## ABOUT THIS TASK
Go through the data below and copy it exactly, skipping every picture.

## GIVEN RECORDS

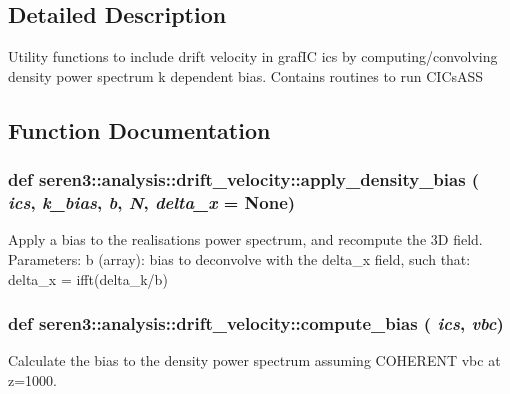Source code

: \subsection{Detailed Description}
\begin{DoxyVerb}
Utility functions to include drift velocity in grafIC ics by computing/convolving density
power spectrum k dependent bias. Contains routines to run CICsASS
\end{DoxyVerb}
 

\subsection{Function Documentation}
\hypertarget{namespaceseren3_1_1analysis_1_1drift__velocity_ae09934064016aa37522bd7bcda3d1b63}{
\subsubsection[{apply\_\-density\_\-bias}]{\setlength{\rightskip}{0pt plus 5cm}def seren3::analysis::drift\_\-velocity::apply\_\-density\_\-bias ( {\em ics}, \/   {\em k\_\-bias}, \/   {\em b}, \/   {\em N}, \/   {\em delta\_\-x} = {\ttfamily None})}}
\label{namespaceseren3_1_1analysis_1_1drift__velocity_ae09934064016aa37522bd7bcda3d1b63}
\begin{DoxyVerb}Apply a bias to the realisations power spectrum, and recompute the 3D field.
Parameters:
    b (array): bias to deconvolve with the delta_x field, such that:
    delta_x = ifft(delta_k/b)
\end{DoxyVerb}
 \hypertarget{namespaceseren3_1_1analysis_1_1drift__velocity_a1af4a4187aeed3a597ca4c733d18993e}{
\subsubsection[{compute\_\-bias}]{\setlength{\rightskip}{0pt plus 5cm}def seren3::analysis::drift\_\-velocity::compute\_\-bias ( {\em ics}, \/   {\em vbc})}}
\label{namespaceseren3_1_1analysis_1_1drift__velocity_a1af4a4187aeed3a597ca4c733d18993e}
\begin{DoxyVerb}Calculate the bias to the density power spectrum assuming
COHERENT vbc at z=1000. \end{DoxyVerb}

## SOLUTION BELOW
Source code

: \subsection{Detailed Description}
\begin{DoxyVerb}
Utility functions to include drift velocity in grafIC ics by computing/convolving density
power spectrum k dependent bias. Contains routines to run CICsASS
\end{DoxyVerb}
 

\subsection{Function Documentation}
\hypertarget{namespaceseren3_1_1analysis_1_1drift__velocity_ae09934064016aa37522bd7bcda3d1b63}{
\subsubsection[{apply\_\-density\_\-bias}]{\setlength{\rightskip}{0pt plus 5cm}def seren3::analysis::drift\_\-velocity::apply\_\-density\_\-bias ( {\em ics}, \/   {\em k\_\-bias}, \/   {\em b}, \/   {\em N}, \/   {\em delta\_\-x} = {\ttfamily None})}}
\label{namespaceseren3_1_1analysis_1_1drift__velocity_ae09934064016aa37522bd7bcda3d1b63}
\begin{DoxyVerb}Apply a bias to the realisations power spectrum, and recompute the 3D field.
Parameters:
    b (array): bias to deconvolve with the delta_x field, such that:
    delta_x = ifft(delta_k/b)
\end{DoxyVerb}
 \hypertarget{namespaceseren3_1_1analysis_1_1drift__velocity_a1af4a4187aeed3a597ca4c733d18993e}{
\subsubsection[{compute\_\-bias}]{\setlength{\rightskip}{0pt plus 5cm}def seren3::analysis::drift\_\-velocity::compute\_\-bias ( {\em ics}, \/   {\em vbc})}}
\label{namespaceseren3_1_1analysis_1_1drift__velocity_a1af4a4187aeed3a597ca4c733d18993e}
\begin{DoxyVerb}Calculate the bias to the density power spectrum assuming
COHERENT vbc at z=1000. \end{DoxyVerb}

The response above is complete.